William Chandler is president of Transition Energy and
research director for the Energy Transition Research Institute (Entri). He is a
board member of the Environmental Law Institute and a member of the Committee
on the Human Dimensions of Climate Change of the National Academy of Sciences. He
is a founder of and advisor to Dalian East Energy Development Co., which
finances and builds heat recovery power plants in China.
From 1988 to 2005, Chandler served as Senior Staff Scientist
and Laboratory Fellow for the Pacific Northwest National Laboratory (PNNL) of
the Battelle Memorial Institute. At PNNL, he led the creation of national energy
efficiency centers in Bulgaria, China, the Czech Republic, Poland, Russia, and
Ukraine. He taught energy policy for 15 years at Johns Hopkins University
School of Advanced International Study, and for a decade served as a lead author
for the Intergovernmental Panel on Climate Change. Bill was an external senior
fellow at the Carnegie Endowment from 2007 through 2010, and earlier worked at
Oak Ridge Associated Universities and the Worldwatch Institute.
Chandler has authored or co-authored several books,
including: Energy: The Conservation
Revolution (New York: Plenum, 1981); The
Myth of TVA: Conservation and Development in the Tennessee Valley,
1933-1983 (Cambridge, MA: Ballinger, 1983); State
of the World (Vols. 1984-1988) (New York: W.W. Norton); Energy Efficiency: A New Agenda
(Washington: ACEEE, 1988); Carbon
Emissions Control Strategies (Washington: Conservation Foundation, 1990);
and Energy and Environment in the
Transition Economies (Boulder: Westview Press, 2000). He has published frequently
in scientific and popular journals, including Climatic Change, Energy Policy, and Scientific American. Chandler has testified on energy and
environmental issues many times in the U.S. Congress, most recently on Chinese
climate policy before the Senate Foreign Relations Committee.
Chandler received the 1992 Champion of Energy-Efficiency
Award from the American Council for an Energy Efficient Economy for his work in
Eastern Europe. In 1999, he received the first Global Climate Leadership Award
from the International Energy Agency for his work in China and Russia.

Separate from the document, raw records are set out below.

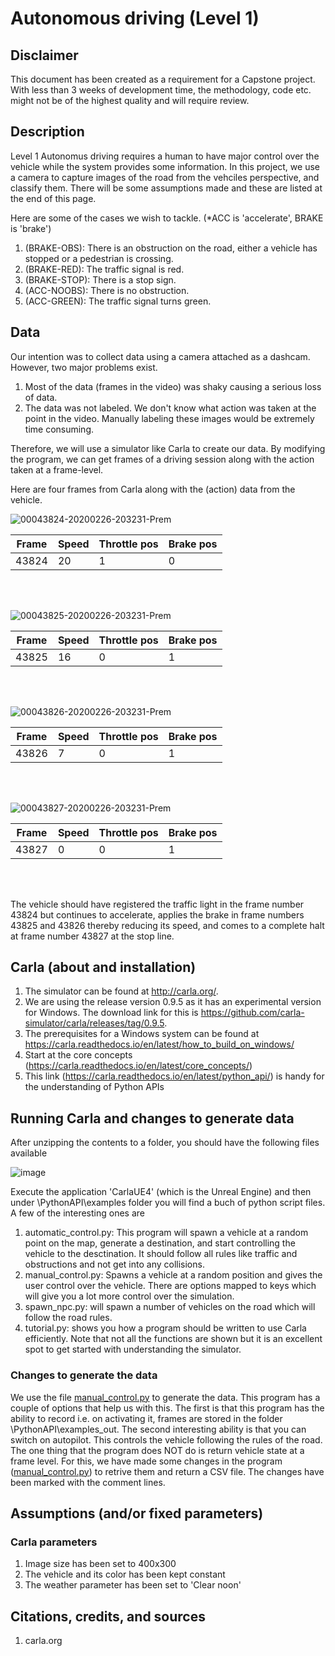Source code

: # Autonomous driving (Level 1)
## Disclaimer
This document has been created as a requirement for a Capstone project. With less than 3 weeks of development time, the methodology, code etc. might not be of the highest quality and will require review.

## Description
Level 1 Autonomus driving requires a human to have major control over the vehicle while the system provides some information. In this project, we use a camera to capture images of the road from the vehciles perspective, and classify them. There will be some assumptions made and these are listed at the end of this page. 

Here are some of the cases we wish to tackle. (*ACC is 'accelerate', BRAKE is 'brake')
  1. (BRAKE-OBS): There is an obstruction on the road, either a vehicle has stopped or a pedestrian is crossing. 
  2. (BRAKE-RED): The traffic signal is red.
  3. (BRAKE-STOP): There is a stop sign.
  4. (ACC-NOOBS): There is no obstruction.
  5. (ACC-GREEN): The traffic signal turns green.
  
## Data
Our intention was to collect data using a camera attached as a dashcam. However, two major problems exist. 
  1. Most of the data (frames in the video) was shaky causing a serious loss of data. 
  2. The data was not labeled. We don't know what action was taken at the point in the video. Manually labeling these images would be extremely time consuming.
  
Therefore, we will use a simulator like Carla to create our data. By modifying the program, we can get frames of a driving session along with the action taken at a frame-level. 

Here are four frames from Carla along with the (action) data from the vehicle. 

![00043824-20200226-203231-Prem](https://user-images.githubusercontent.com/41816491/75571162-a616f180-5a26-11ea-8ca4-d5b96b742fb3.png)

| Frame         | Speed         | Throttle pos  | Brake pos     |
| ------------- | ------------- | ------------- | ------------- |
| 43824         | 20            | 1             | 0             |

<br/>
<br/>

![00043825-20200226-203231-Prem](https://user-images.githubusercontent.com/41816491/75571198-b4650d80-5a26-11ea-802c-fabf6d052753.png)

| Frame         | Speed         | Throttle pos  | Brake pos     |
| ------------- | ------------- | ------------- | ------------- |
| 43825         | 16            | 0             | 1             |

<br/>
<br/>

![00043826-20200226-203231-Prem](https://user-images.githubusercontent.com/41816491/75571203-b7f89480-5a26-11ea-906e-d74dd41d48f5.png)

| Frame         | Speed         | Throttle pos  | Brake pos     |
| ------------- | ------------- | ------------- | ------------- |
| 43826         | 7             | 0             | 1             |

<br/>
<br/>

![00043827-20200226-203231-Prem](https://user-images.githubusercontent.com/41816491/75571210-bb8c1b80-5a26-11ea-8f41-f9262fa278a9.png)

| Frame         | Speed         | Throttle pos  | Brake pos     |
| ------------- | ------------- | ------------- | ------------- |
| 43827         | 0             | 0             | 1             |

<br/>
<br/>

The vehicle should have registered the traffic light in the frame number 43824 but continues to accelerate, applies the brake in frame numbers 43825 and 43826 thereby reducing its speed, and comes to a complete halt at frame number 43827 at the stop line. 

## Carla (about and installation)
  1. The simulator can be found at http://carla.org/. 
  2. We are using the release version 0.9.5 as it has an experimental version for Windows. The download link for this is https://github.com/carla-simulator/carla/releases/tag/0.9.5. 
  3. The prerequisites for a Windows system can be found at https://carla.readthedocs.io/en/latest/how_to_build_on_windows/
  4. Start at the core concepts (https://carla.readthedocs.io/en/latest/core_concepts/)
  5. This link (https://carla.readthedocs.io/en/latest/python_api/) is handy for the understanding of Python APIs
  
## Running Carla and changes to generate data
After unzipping the contents to a folder, you should have the following files available 

![image](https://user-images.githubusercontent.com/41816491/75577347-d616c280-5a2f-11ea-931d-95cabb92a80a.png)

Execute the application 'CarlaUE4' (which is the Unreal Engine) and then under \PythonAPI\examples folder you will find a buch of python script files. A few of the interesting ones are 
  1. automatic_control.py: This program will spawn a vehicle at a random point on the map, generate a destination, and start controlling the vehicle to the desctination. It should follow all rules like traffic and obstructions and not get into any collisions. 
  2. manual_control.py: Spawns a vehicle at a random position and gives the user control over the vehicle. There are options mapped to keys which will give you a lot more control over the simulation. 
  3. spawn_npc.py: will spawn a number of vehicles on the road which will follow the road rules. 
  4. tutorial.py: shows you how a program should be written to use Carla efficiently. Note that not all the functions are shown but it is an excellent spot to get started with understanding the simulator.

### Changes to generate the data
We use the file [manual_control.py](../master/code_files/manual_control.py) to generate the data. This program has a couple of options that help us with this. The first is that this program has the ability to record i.e. on activating it, frames are stored in the folder \PythonAPI\examples\_out. The second interesting ability is that you can switch on autopilot. This controls the vehicle following the rules of the road. The one thing that the program does NOT do is return vehicle state at a frame level. For this, we have made some changes in the program ([manual_control.py](../master/code_files/manual_control.py)) to retrive them and return a CSV file. The changes have been marked with the comment lines. 

## Assumptions (and/or fixed parameters)
### Carla parameters
  1. Image size has been set to 400x300
  2. The vehicle and its color has been kept constant
  3. The weather parameter has been set to 'Clear noon' 
  
## Citations, credits, and sources
1. carla.org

He holds a B.S. from the University of Tennessee, and an
M.P.A. from Harvard University.
Co-founder Holly Gwin serves as general counsel and chief operating officer. Gwin served for six years as General Counsel of the U.S. Congress Office of Technology Assessment and six years as both General Counsel and Staff Director of the White House Office of Science and Technology Policy, where she reported directly to the Presidentís Science Advisor. She also served as staff director of the Presidentís Commission on Gulf War Veteranís Illnesses. Gwin holds a law degree from the University of Tennessee and is a member of the District of Columbia Bar.
John H. Gibbons serves as co-founder and board member. Gibbons has been Science Advisor to the President (two terms), director of the White House Office of Science and Technology Policy, Director of the U.S. Congress Office of Technology Assessment, Director of the University of Tennessee Environment Center, and was the first director of the Federal Office of Energy Conservation. He is a member of the U.S. National Academy of Engineering, and is President of Resource Strategies. Gibbons serves on the board of directors of two Chinese technology companies, and advises various corporations and groups on science and technology and intellectual property. Gibbons was a founding board member of Ortec, a successful developer and manufacturer of scientific and energy instrumentation.